On the bench: We got our substitutes back to front again in an editorial about the university lecturers’ strike. We said it was unfair to tell people that the pension on which they thought they could rely “will instead be substituted for an inferior provision”.

Thanks to Bernard Theobald for pointing it out. If you substitute a fresh player for a tired one, you hope to improve your team’s performance. The fresh player, the substitute, replaces the one who is limping.

So we appeared to be saying that the lecturers’ existing generous scheme would replace the inferior version, which makes no sense. The phrase now reads “will be replaced with an inferior provision”.

It’s multiplying: When you are sensitised to something, you notice it more. I thought the spreading tide of “multiple” was overwhelming. I was prepared to declare that resistance was useless and that we might as well accept that the word has become a synonym for “several”.

But I checked and, although we used multiple to mean several 25 times last week, “several” was five times as common, with 133 uses. So I say, fight back. We can turn the tide. Multiple is an ugly word, and there is no excuse for it in phrases such as “multiple locations across the globe”, “multiple flights” being cancelled and the consumption of “multiple sugary drinks daily”.

Nearly only: We tripped up by qualifying uniqueness a couple of times this week.
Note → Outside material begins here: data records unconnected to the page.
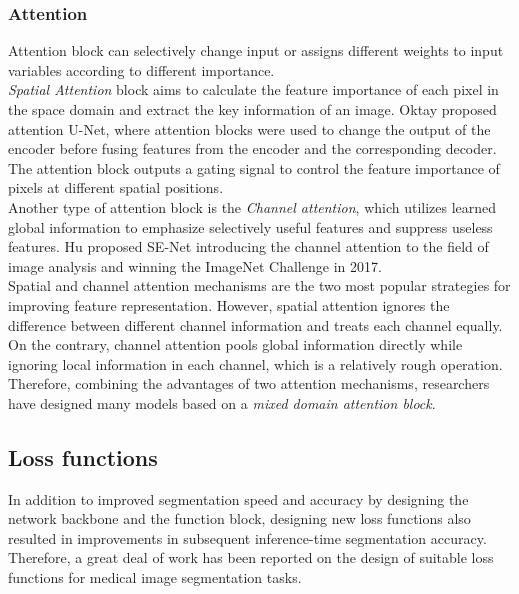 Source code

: \subsubsection{Attention}
\par
Attention block can selectively change input or assigns different weights to
input variables according to different importance.\\
\emph{Spatial Attention} block aims to calculate the feature importance of each
pixel in the space domain and extract the key information of an image. Oktay
\etal \cite{oktay2018attentionunet} proposed attention U-Net, where attention
blocks were used to change the output of the encoder before fusing features from
the encoder and the corresponding decoder.
The attention block outputs a gating signal to control the feature importance of
pixels at different spatial positions.\\
Another type of attention block is the \emph{Channel attention}, which utilizes
learned global information to emphasize selectively useful features and suppress
useless features. Hu \etal \cite{hu2018squeeze} proposed SE-Net introducing the
channel attention to the field of image analysis and winning the ImageNet
Challenge in 2017.\\
Spatial and channel attention mechanisms are the two most popular strategies for
improving feature representation. However, spatial attention ignores the
difference between different channel information and treats each channel
equally. On the contrary, channel attention pools global information directly
while ignoring local information in each channel, which is a relatively rough
  operation. Therefore, combining the advantages of two attention mechanisms,
  researchers have designed many models based on a \emph{mixed domain attention
  block}.

\subsection{Loss functions}
In addition to improved segmentation speed and accuracy by designing the network
backbone and the function block, designing new loss functions also resulted in
improvements in subsequent inference-time segmentation accuracy. Therefore, a
great deal of work has been reported on the design of suitable loss functions
for medical image segmentation tasks.

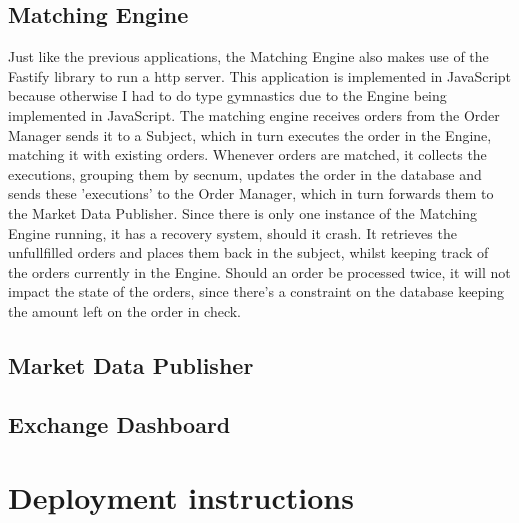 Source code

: \documentclass{article}
\begin{document}
\subsection{Matching Engine}
Just like the previous applications, the Matching Engine also makes use of the Fastify library to run a http server. This application is implemented in JavaScript because otherwise I had to do type gymnastics due to the Engine being implemented in JavaScript.
The matching engine receives orders from the Order Manager sends it to a Subject, which in turn executes the order in the Engine,
matching it with existing orders.
Whenever orders are matched, it collects the executions, grouping them by secnum, updates the order in the database and sends these 'executions' to the Order Manager, which in turn forwards them to the Market Data Publisher.
Since there is only one instance of the Matching Engine running, it has a recovery system, should it crash.
It retrieves the unfullfilled orders and places them back in the subject, whilst keeping track of the orders currently in the Engine.
Should an order be processed twice, it will not impact the state of the orders, since there's a constraint on the database keeping the amount left on the order in check.
\subsection{Market Data Publisher}

\subsection{Exchange Dashboard}
\section{Deployment instructions}
\end{document}
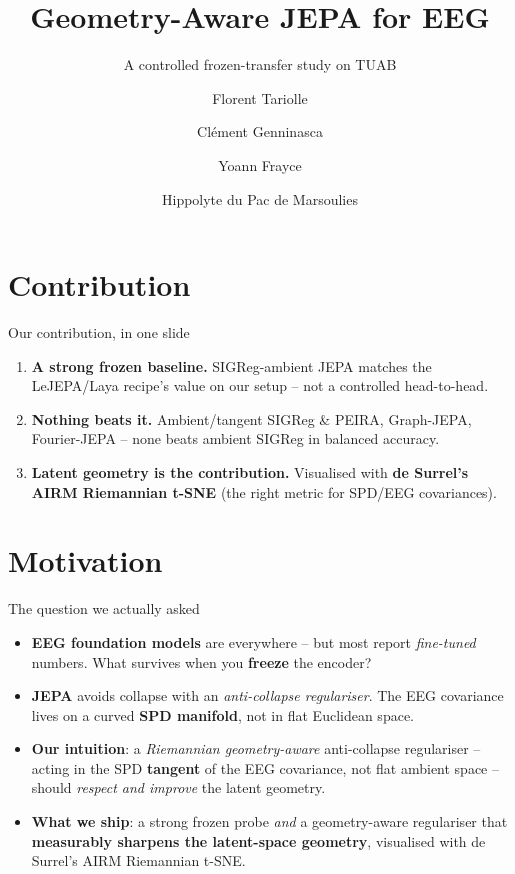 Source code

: \documentclass[aspectratio=169]{beamer}
\title{Geometry-Aware JEPA for EEG}
\subtitle{A controlled frozen-transfer study on TUAB}
\author{Florent Tariolle \and Cl\'ement Genninasca \and Yoann Frayce \and Hippolyte du Pac de Marsoulies}
\institute{Hack the World(s) -- EEG Track \quad$\cdot$\quad Team \textbf{HelloWorlds}}
\date{}
\begin{document}
{%
\begin{frame}
  \titlepage
\end{frame}
}

\section{Contribution}

\begin{frame}{Our contribution, in one slide}
  \small
  \begin{enumerate}
    \item \textbf{A strong frozen baseline.} SIGReg-ambient JEPA matches the LeJEPA/Laya recipe's value on our setup -- not a controlled head-to-head.
    \item \textbf{Nothing beats it.} Ambient/tangent SIGReg \& PEIRA, Graph-JEPA, Fourier-JEPA -- none beats ambient SIGReg in balanced accuracy.
    \item \textbf{Latent geometry is the contribution.} Visualised with \textbf{de Surrel's AIRM Riemannian t-SNE} (the right metric for SPD/EEG covariances).
  \end{enumerate}
\end{frame}

\section{Motivation}

\begin{frame}{The question we actually asked}
  \vfill
  \begin{itemize}
    \item \textbf{EEG foundation models} are everywhere -- but most report \emph{fine-tuned} numbers. What survives when you \textbf{freeze} the encoder?
    \item \textbf{JEPA} avoids collapse with an \emph{anti-collapse regulariser}. The EEG covariance lives on a curved \textbf{SPD manifold}, not in flat Euclidean space.
    \item \textbf{Our intuition}: a \emph{Riemannian geometry-aware} anti-collapse regulariser -- acting in the SPD \textbf{tangent} of the EEG covariance, not flat ambient space -- should \emph{respect and improve} the latent geometry.
    \item \textbf{What we ship}: a strong frozen probe \emph{and} a geometry-aware regulariser that \textbf{measurably sharpens the latent-space geometry}, visualised with de Surrel's AIRM Riemannian t-SNE.
  \end{itemize}
\end{frame}
\end{document}
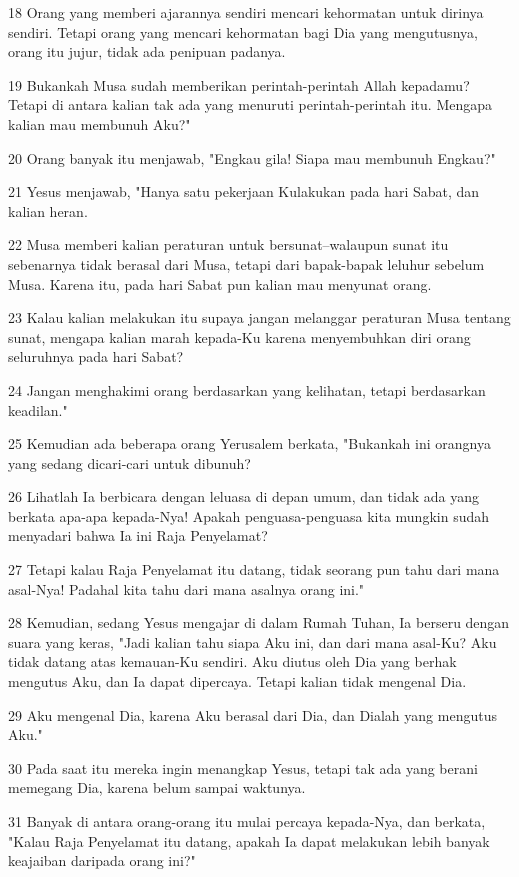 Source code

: \par 18 Orang yang memberi ajarannya sendiri mencari kehormatan untuk dirinya sendiri. Tetapi orang yang mencari kehormatan bagi Dia yang mengutusnya, orang itu jujur, tidak ada penipuan padanya.
\par 19 Bukankah Musa sudah memberikan perintah-perintah Allah kepadamu? Tetapi di antara kalian tak ada yang menuruti perintah-perintah itu. Mengapa kalian mau membunuh Aku?"
\par 20 Orang banyak itu menjawab, "Engkau gila! Siapa mau membunuh Engkau?"
\par 21 Yesus menjawab, "Hanya satu pekerjaan Kulakukan pada hari Sabat, dan kalian heran.
\par 22 Musa memberi kalian peraturan untuk bersunat--walaupun sunat itu sebenarnya tidak berasal dari Musa, tetapi dari bapak-bapak leluhur sebelum Musa. Karena itu, pada hari Sabat pun kalian mau menyunat orang.
\par 23 Kalau kalian melakukan itu supaya jangan melanggar peraturan Musa tentang sunat, mengapa kalian marah kepada-Ku karena menyembuhkan diri orang seluruhnya pada hari Sabat?
\par 24 Jangan menghakimi orang berdasarkan yang kelihatan, tetapi berdasarkan keadilan."
\par 25 Kemudian ada beberapa orang Yerusalem berkata, "Bukankah ini orangnya yang sedang dicari-cari untuk dibunuh?
\par 26 Lihatlah Ia berbicara dengan leluasa di depan umum, dan tidak ada yang berkata apa-apa kepada-Nya! Apakah penguasa-penguasa kita mungkin sudah menyadari bahwa Ia ini Raja Penyelamat?
\par 27 Tetapi kalau Raja Penyelamat itu datang, tidak seorang pun tahu dari mana asal-Nya! Padahal kita tahu dari mana asalnya orang ini."
\par 28 Kemudian, sedang Yesus mengajar di dalam Rumah Tuhan, Ia berseru dengan suara yang keras, "Jadi kalian tahu siapa Aku ini, dan dari mana asal-Ku? Aku tidak datang atas kemauan-Ku sendiri. Aku diutus oleh Dia yang berhak mengutus Aku, dan Ia dapat dipercaya. Tetapi kalian tidak mengenal Dia.
\par 29 Aku mengenal Dia, karena Aku berasal dari Dia, dan Dialah yang mengutus Aku."
\par 30 Pada saat itu mereka ingin menangkap Yesus, tetapi tak ada yang berani memegang Dia, karena belum sampai waktunya.
\par 31 Banyak di antara orang-orang itu mulai percaya kepada-Nya, dan berkata, "Kalau Raja Penyelamat itu datang, apakah Ia dapat melakukan lebih banyak keajaiban daripada orang ini?"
A comment article about Brexit expounded on “the richness and diversity of languages and cultures that make the EU so unique in the world”. We could simply have deleted the “so”.

And in a review of Jake Bugg at the London Palladium we praised his “almost unique blend of country, blues and indie”. Unique means the only one of its kind, so “almost” unique means “not unique”. This is not just a matter of logic-chopping, because I think “almost unique” sounds like faint praise, whereas “rare”, which is what we probably meant, sounds more favourable.